American college basketball season

The 2020–21 American Eagles men's basketball team represented American University in the 2020–21 NCAA Division I men's basketball season. The Eagles, led by eighth-year head coach Mike Brennan, played their home games at Bender Arena in Washington, D.C. as members of the Patriot League. With the creation of mini-divisions to cut down on travel due to the COVID-19 pandemic, they played in the South Division.

==Previous season==
The Eagles finished the 2019–20 season 16–14, 12–6 in Patriot League play to finish in a tie for second place.

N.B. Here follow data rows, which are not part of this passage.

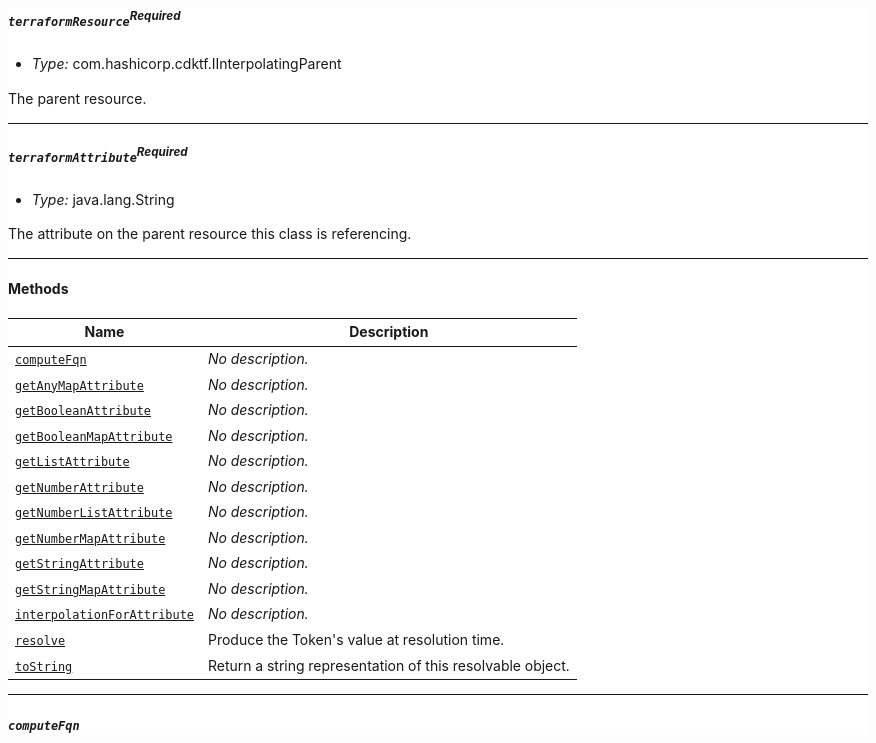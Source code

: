 
##### `terraformResource`<sup>Required</sup> <a name="terraformResource" id="@cdktf/provider-datadog.dataDatadogCsmThreatsAgentRules.DataDatadogCsmThreatsAgentRulesAgentRulesActionsSetOutputReference.Initializer.parameter.terraformResource"></a>

- *Type:* com.hashicorp.cdktf.IInterpolatingParent

The parent resource.

---

##### `terraformAttribute`<sup>Required</sup> <a name="terraformAttribute" id="@cdktf/provider-datadog.dataDatadogCsmThreatsAgentRules.DataDatadogCsmThreatsAgentRulesAgentRulesActionsSetOutputReference.Initializer.parameter.terraformAttribute"></a>

- *Type:* java.lang.String

The attribute on the parent resource this class is referencing.

---

#### Methods <a name="Methods" id="Methods"></a>

| **Name** | **Description** |
| --- | --- |
| <code><a href="#@cdktf/provider-datadog.dataDatadogCsmThreatsAgentRules.DataDatadogCsmThreatsAgentRulesAgentRulesActionsSetOutputReference.computeFqn">computeFqn</a></code> | *No description.* |
| <code><a href="#@cdktf/provider-datadog.dataDatadogCsmThreatsAgentRules.DataDatadogCsmThreatsAgentRulesAgentRulesActionsSetOutputReference.getAnyMapAttribute">getAnyMapAttribute</a></code> | *No description.* |
| <code><a href="#@cdktf/provider-datadog.dataDatadogCsmThreatsAgentRules.DataDatadogCsmThreatsAgentRulesAgentRulesActionsSetOutputReference.getBooleanAttribute">getBooleanAttribute</a></code> | *No description.* |
| <code><a href="#@cdktf/provider-datadog.dataDatadogCsmThreatsAgentRules.DataDatadogCsmThreatsAgentRulesAgentRulesActionsSetOutputReference.getBooleanMapAttribute">getBooleanMapAttribute</a></code> | *No description.* |
| <code><a href="#@cdktf/provider-datadog.dataDatadogCsmThreatsAgentRules.DataDatadogCsmThreatsAgentRulesAgentRulesActionsSetOutputReference.getListAttribute">getListAttribute</a></code> | *No description.* |
| <code><a href="#@cdktf/provider-datadog.dataDatadogCsmThreatsAgentRules.DataDatadogCsmThreatsAgentRulesAgentRulesActionsSetOutputReference.getNumberAttribute">getNumberAttribute</a></code> | *No description.* |
| <code><a href="#@cdktf/provider-datadog.dataDatadogCsmThreatsAgentRules.DataDatadogCsmThreatsAgentRulesAgentRulesActionsSetOutputReference.getNumberListAttribute">getNumberListAttribute</a></code> | *No description.* |
| <code><a href="#@cdktf/provider-datadog.dataDatadogCsmThreatsAgentRules.DataDatadogCsmThreatsAgentRulesAgentRulesActionsSetOutputReference.getNumberMapAttribute">getNumberMapAttribute</a></code> | *No description.* |
| <code><a href="#@cdktf/provider-datadog.dataDatadogCsmThreatsAgentRules.DataDatadogCsmThreatsAgentRulesAgentRulesActionsSetOutputReference.getStringAttribute">getStringAttribute</a></code> | *No description.* |
| <code><a href="#@cdktf/provider-datadog.dataDatadogCsmThreatsAgentRules.DataDatadogCsmThreatsAgentRulesAgentRulesActionsSetOutputReference.getStringMapAttribute">getStringMapAttribute</a></code> | *No description.* |
| <code><a href="#@cdktf/provider-datadog.dataDatadogCsmThreatsAgentRules.DataDatadogCsmThreatsAgentRulesAgentRulesActionsSetOutputReference.interpolationForAttribute">interpolationForAttribute</a></code> | *No description.* |
| <code><a href="#@cdktf/provider-datadog.dataDatadogCsmThreatsAgentRules.DataDatadogCsmThreatsAgentRulesAgentRulesActionsSetOutputReference.resolve">resolve</a></code> | Produce the Token's value at resolution time. |
| <code><a href="#@cdktf/provider-datadog.dataDatadogCsmThreatsAgentRules.DataDatadogCsmThreatsAgentRulesAgentRulesActionsSetOutputReference.toString">toString</a></code> | Return a string representation of this resolvable object. |

---

##### `computeFqn` <a name="computeFqn" id="@cdktf/provider-datadog.dataDatadogCsmThreatsAgentRules.DataDatadogCsmThreatsAgentRulesAgentRulesActionsSetOutputReference.computeFqn"></a>
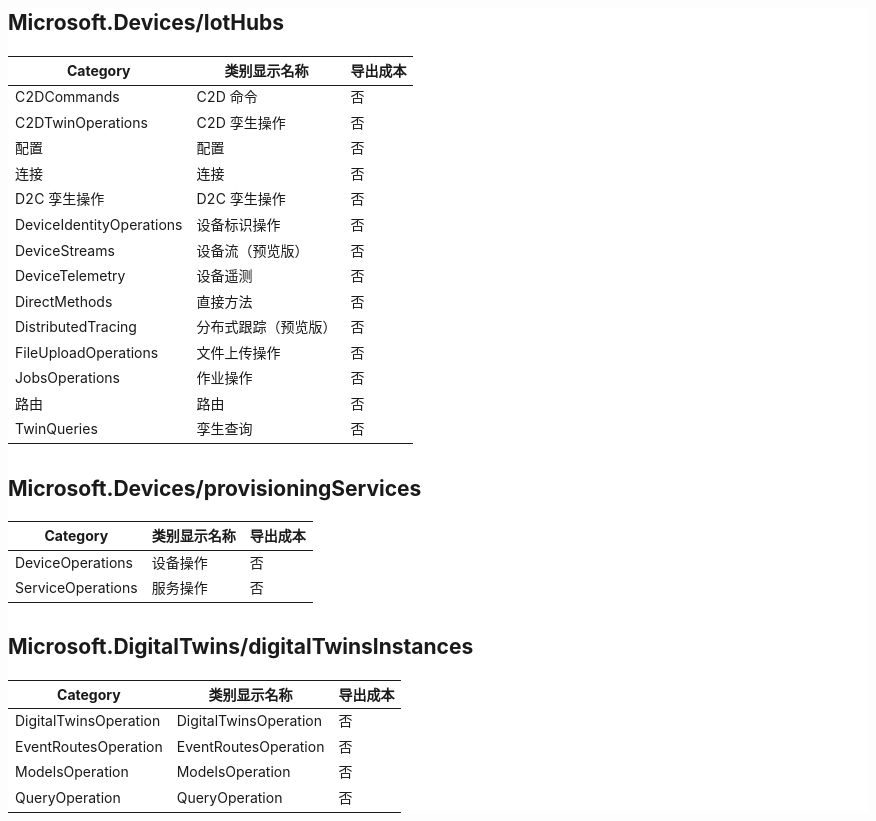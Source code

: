 
## <a name="microsoftdevicesiothubs"></a>Microsoft.Devices/IotHubs

|Category|类别显示名称|导出成本|
|---|---|---|
|C2DCommands|C2D 命令|否|
|C2DTwinOperations|C2D 孪生操作|否|
|配置|配置|否|
|连接|连接|否|
|D2C 孪生操作|D2C 孪生操作|否|
|DeviceIdentityOperations|设备标识操作|否|
|DeviceStreams|设备流（预览版）|否|
|DeviceTelemetry|设备遥测|否|
|DirectMethods|直接方法|否|
|DistributedTracing|分布式跟踪（预览版）|否|
|FileUploadOperations|文件上传操作|否|
|JobsOperations|作业操作|否|
|路由|路由|否|
|TwinQueries|孪生查询|否|


## <a name="microsoftdevicesprovisioningservices"></a>Microsoft.Devices/provisioningServices

|Category|类别显示名称|导出成本|
|---|---|---|
|DeviceOperations|设备操作|否|
|ServiceOperations|服务操作|否|


## <a name="microsoftdigitaltwinsdigitaltwinsinstances"></a>Microsoft.DigitalTwins/digitalTwinsInstances

|Category|类别显示名称|导出成本|
|---|---|---|
|DigitalTwinsOperation|DigitalTwinsOperation|否|
|EventRoutesOperation|EventRoutesOperation|否|
|ModelsOperation|ModelsOperation|否|
|QueryOperation|QueryOperation|否|
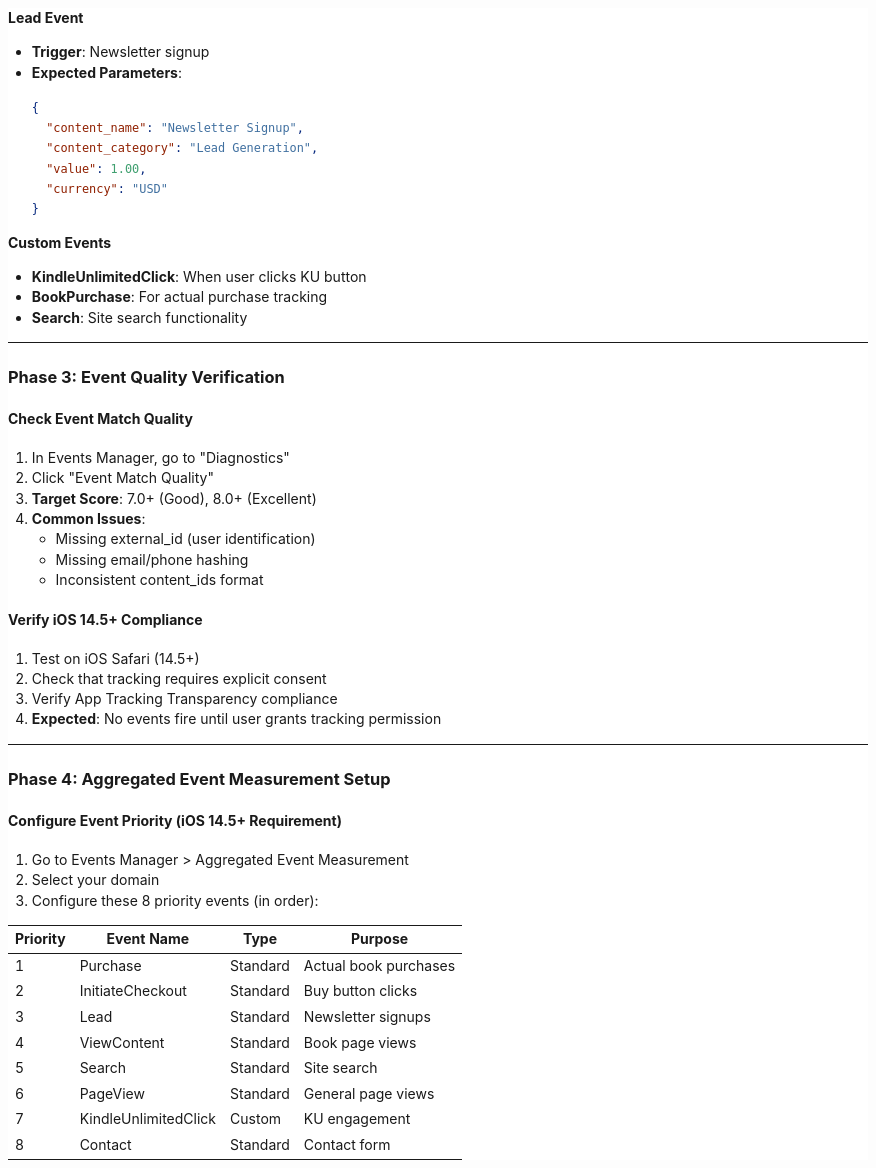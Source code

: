 **Lead Event**
- **Trigger**: Newsletter signup
- **Expected Parameters**:
  ```json
  {
    "content_name": "Newsletter Signup",
    "content_category": "Lead Generation",
    "value": 1.00,
    "currency": "USD"
  }
  ```

**Custom Events**
- **KindleUnlimitedClick**: When user clicks KU button
- **BookPurchase**: For actual purchase tracking
- **Search**: Site search functionality

---

### Phase 3: Event Quality Verification

#### Check Event Match Quality
1. In Events Manager, go to "Diagnostics"
2. Click "Event Match Quality"
3. **Target Score**: 7.0+ (Good), 8.0+ (Excellent)
4. **Common Issues**:
   - Missing external_id (user identification)
   - Missing email/phone hashing
   - Inconsistent content_ids format

#### Verify iOS 14.5+ Compliance
1. Test on iOS Safari (14.5+)
2. Check that tracking requires explicit consent
3. Verify App Tracking Transparency compliance
4. **Expected**: No events fire until user grants tracking permission

---

### Phase 4: Aggregated Event Measurement Setup

#### Configure Event Priority (iOS 14.5+ Requirement)
1. Go to Events Manager > Aggregated Event Measurement
2. Select your domain
3. Configure these 8 priority events (in order):

| Priority | Event Name | Type | Purpose |
|----------|------------|------|---------|
| 1 | Purchase | Standard | Actual book purchases |
| 2 | InitiateCheckout | Standard | Buy button clicks |
| 3 | Lead | Standard | Newsletter signups |
| 4 | ViewContent | Standard | Book page views |
| 5 | Search | Standard | Site search |
| 6 | PageView | Standard | General page views |
| 7 | KindleUnlimitedClick | Custom | KU engagement |
| 8 | Contact | Standard | Contact form |
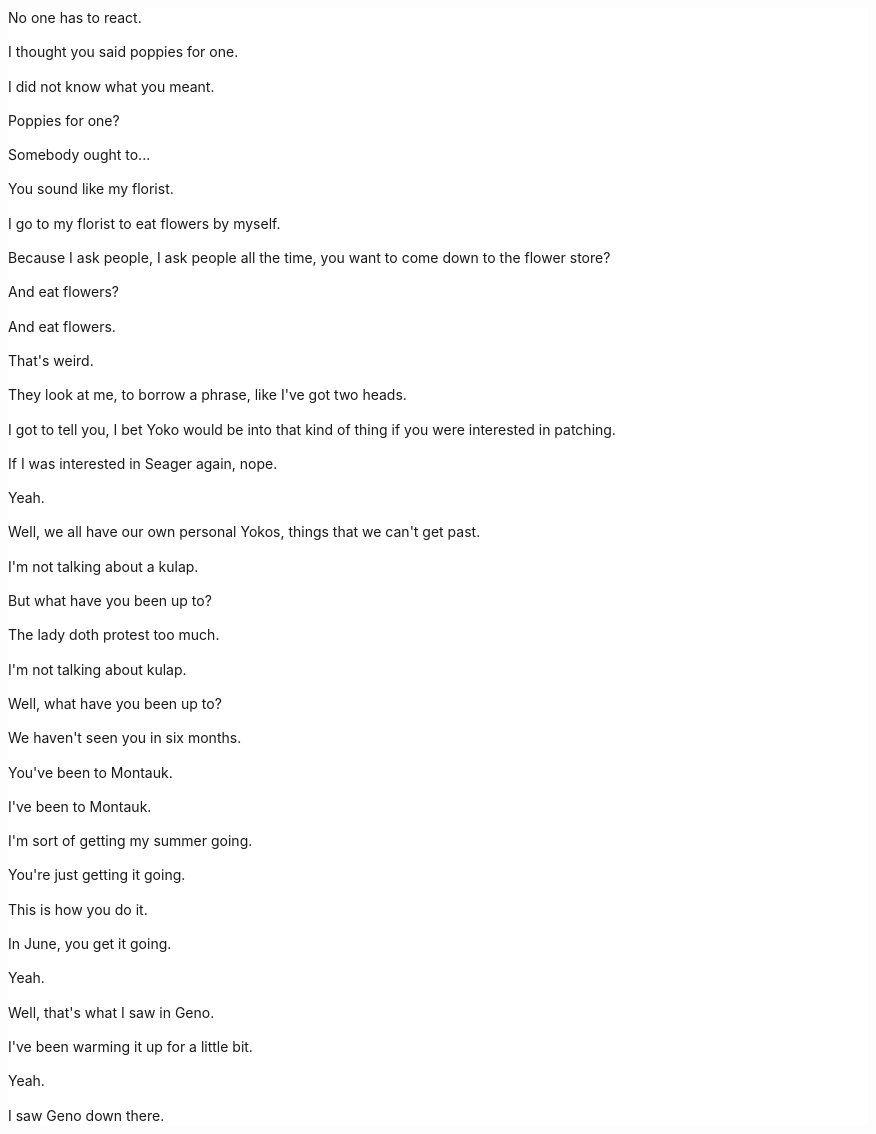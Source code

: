 No one has to react.

I thought you said poppies for one.

I did not know what you meant.

Poppies for one?

Somebody ought to...

You sound like my florist.

I go to my florist to eat flowers by myself.

Because I ask people, I ask people all the time, you want to come down to the flower store?

And eat flowers?

And eat flowers.

That's weird.

They look at me, to borrow a phrase, like I've got two heads.

I got to tell you, I bet Yoko would be into that kind of thing if you were interested in patching.

If I was interested in Seager again, nope.

Yeah.

Well, we all have our own personal Yokos, things that we can't get past.

I'm not talking about a kulap.

But what have you been up to?

The lady doth protest too much.

I'm not talking about kulap.

Well, what have you been up to?

We haven't seen you in six months.

You've been to Montauk.

I've been to Montauk.

I'm sort of getting my summer going.

You're just getting it going.

This is how you do it.

In June, you get it going.

Yeah.

Well, that's what I saw in Geno.

I've been warming it up for a little bit.

Yeah.

I saw Geno down there.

They lost in the quarterfinals of the Patriot League tournament to Bucknell.

==Schedule and results==

| Patriot League regular season |

| Date time, TV | Rank^{#} | Opponent^{#} | Result | Record | Site (attendance) city, state |
Patriot League regular season
| January 9, 2021 2:00 pm, ESPN+ |  | at Lehigh |  |  | Stabler Arena Bethlehem, PA |
| January 10, 2021 4:00 pm, ESPN+ |  | Lehigh |  |  | Bender Arena Washington, D.C. |
| January 16, 2021 12:00 pm, ESPN+ |  | at Navy | L 86–87 ^{OT} | 0–1 (0–1) | Alumni Hall (0) Annapolis, MD |
| January 17, 2021 4:00 pm, ESPN+ |  | Navy | L 59–71 | 0–2 (0–2) | Bender Arena (0) Washington, D.C. |
| January 23, 2021 12:00 pm, ESPN+ |  | Loyola (MD) | W 71–70 | 1–2 (1–2) | Bender Arena (0) Washington, D.C. |
| January 24, 2021 6:00 pm, ESPN+ |  | at Loyola (MD) | W 81–79 ^{3OT} | 2–2 (2–2) | Reitz Arena (0) Baltimore, MD |
| January 30, 2021 2:00 pm, ESPN+ |  | Lafayette | Postponed due to COVID-19 issues |  | Bender Arena Washington, D.C. |
| January 31, 2021 4:00 pm, ESPN+ |  | at Lafayette | Postponed due to COVID-19 issues |  | Kirby Sports Center Easton, PA |
| February 20, 2021 12:00 pm, ESPN+ |  | Navy | L 60–72 | 2–3 (2–3) | Bender Arena (0) Washington, D.C. |
| February 21, 2021 6:00 pm, ESPN+ |  | Navy | L 60–69 | 2–4 (2–4) | Bender Arena (0) Washington, D.C. |
| February 24, 2021 7:00 pm, ESPN+ |  | at Loyola (MD) | L 49–60 | 2–3 (2–3) | Reitz Arena (0) Baltimore, MD |
| February 27, 2021 2:00 pm, ESPN+ |  | at Bucknell | W 78–71 | 3–5 (3–5) | Sojka Pavilion (0) Lewisburg, PA |
| February 28, 2021 4:00 pm, ESPN+ |  | Bucknell | W 81–68 | 4–5 (4–5) | Bender Arena (0) Washington, D.C. |
Patriot League tournament
| March 6, 2021 3:00 pm, ESPN+ | (5) | at (4) Army Quarterfinals | L 66–89 | 4–6 | Christl Arena West Point, NY |
*Non-conference game. ^{#}Rankings from AP Poll. (#) Tournament seedings in parentheses. All times are in Eastern.